**Task**
Look through the listing for the word "interface". Copy each line that has it.

*** Opening of Supplied entries ***

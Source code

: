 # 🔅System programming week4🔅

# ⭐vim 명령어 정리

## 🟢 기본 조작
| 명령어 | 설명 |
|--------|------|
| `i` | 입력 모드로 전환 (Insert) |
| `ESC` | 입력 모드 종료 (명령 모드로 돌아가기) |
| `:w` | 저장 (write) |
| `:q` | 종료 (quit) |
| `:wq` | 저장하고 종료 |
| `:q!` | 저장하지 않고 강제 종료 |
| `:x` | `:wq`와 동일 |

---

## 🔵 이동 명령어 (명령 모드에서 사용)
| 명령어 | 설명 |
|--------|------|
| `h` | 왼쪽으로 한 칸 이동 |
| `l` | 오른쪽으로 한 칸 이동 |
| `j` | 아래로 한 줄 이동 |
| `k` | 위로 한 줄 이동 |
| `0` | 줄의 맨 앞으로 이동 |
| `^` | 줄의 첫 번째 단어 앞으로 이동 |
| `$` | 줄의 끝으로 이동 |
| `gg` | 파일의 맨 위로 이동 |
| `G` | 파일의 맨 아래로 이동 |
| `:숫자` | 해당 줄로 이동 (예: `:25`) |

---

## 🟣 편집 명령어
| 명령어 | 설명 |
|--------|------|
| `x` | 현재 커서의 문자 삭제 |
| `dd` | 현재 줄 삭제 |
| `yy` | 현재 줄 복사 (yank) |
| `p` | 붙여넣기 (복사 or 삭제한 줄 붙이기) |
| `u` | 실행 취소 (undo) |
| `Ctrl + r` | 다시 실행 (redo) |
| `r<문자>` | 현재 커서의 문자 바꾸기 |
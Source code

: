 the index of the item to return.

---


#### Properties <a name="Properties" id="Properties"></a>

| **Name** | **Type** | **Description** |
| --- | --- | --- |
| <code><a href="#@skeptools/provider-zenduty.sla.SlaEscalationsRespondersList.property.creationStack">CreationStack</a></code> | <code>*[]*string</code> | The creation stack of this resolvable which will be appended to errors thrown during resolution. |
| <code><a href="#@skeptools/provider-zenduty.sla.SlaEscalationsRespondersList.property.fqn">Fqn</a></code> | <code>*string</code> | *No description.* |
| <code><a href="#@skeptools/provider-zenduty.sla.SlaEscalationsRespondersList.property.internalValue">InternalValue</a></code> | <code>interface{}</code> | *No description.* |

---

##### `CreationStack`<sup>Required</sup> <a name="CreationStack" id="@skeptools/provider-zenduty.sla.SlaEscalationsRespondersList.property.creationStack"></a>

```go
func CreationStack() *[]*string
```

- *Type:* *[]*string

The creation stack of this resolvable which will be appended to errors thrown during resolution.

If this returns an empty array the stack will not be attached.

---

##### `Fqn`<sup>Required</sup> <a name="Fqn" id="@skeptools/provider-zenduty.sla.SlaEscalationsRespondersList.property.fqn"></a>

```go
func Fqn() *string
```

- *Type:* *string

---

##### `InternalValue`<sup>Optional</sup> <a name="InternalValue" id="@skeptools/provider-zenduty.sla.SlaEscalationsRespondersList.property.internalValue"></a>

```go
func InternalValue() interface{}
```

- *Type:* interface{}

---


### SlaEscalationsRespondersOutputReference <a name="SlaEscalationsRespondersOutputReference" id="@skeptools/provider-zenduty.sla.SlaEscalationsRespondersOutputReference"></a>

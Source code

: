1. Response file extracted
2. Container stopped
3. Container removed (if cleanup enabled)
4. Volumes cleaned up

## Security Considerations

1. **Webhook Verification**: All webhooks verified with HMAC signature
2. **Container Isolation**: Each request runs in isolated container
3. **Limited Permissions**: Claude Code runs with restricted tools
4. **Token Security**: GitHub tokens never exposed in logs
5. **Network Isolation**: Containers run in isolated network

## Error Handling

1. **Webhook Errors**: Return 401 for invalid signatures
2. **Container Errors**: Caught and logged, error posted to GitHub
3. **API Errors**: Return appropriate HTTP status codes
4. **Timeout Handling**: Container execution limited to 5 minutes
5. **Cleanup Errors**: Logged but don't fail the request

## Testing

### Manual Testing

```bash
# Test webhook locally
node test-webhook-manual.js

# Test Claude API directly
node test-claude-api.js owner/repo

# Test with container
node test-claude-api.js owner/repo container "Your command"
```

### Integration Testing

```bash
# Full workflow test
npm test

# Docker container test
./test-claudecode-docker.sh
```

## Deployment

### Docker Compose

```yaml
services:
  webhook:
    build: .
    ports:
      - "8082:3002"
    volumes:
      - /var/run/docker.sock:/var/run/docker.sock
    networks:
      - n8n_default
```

*** Close of Supplied entries ***

**Answer space**
| <code><a href="#@skeptools/provider-zenduty.sla.SlaEscalationsRespondersList.property.internalValue">InternalValue</a></code> | <code>interface{}</code> | *No description.* |
func InternalValue() interface{}
- *Type:* interface{}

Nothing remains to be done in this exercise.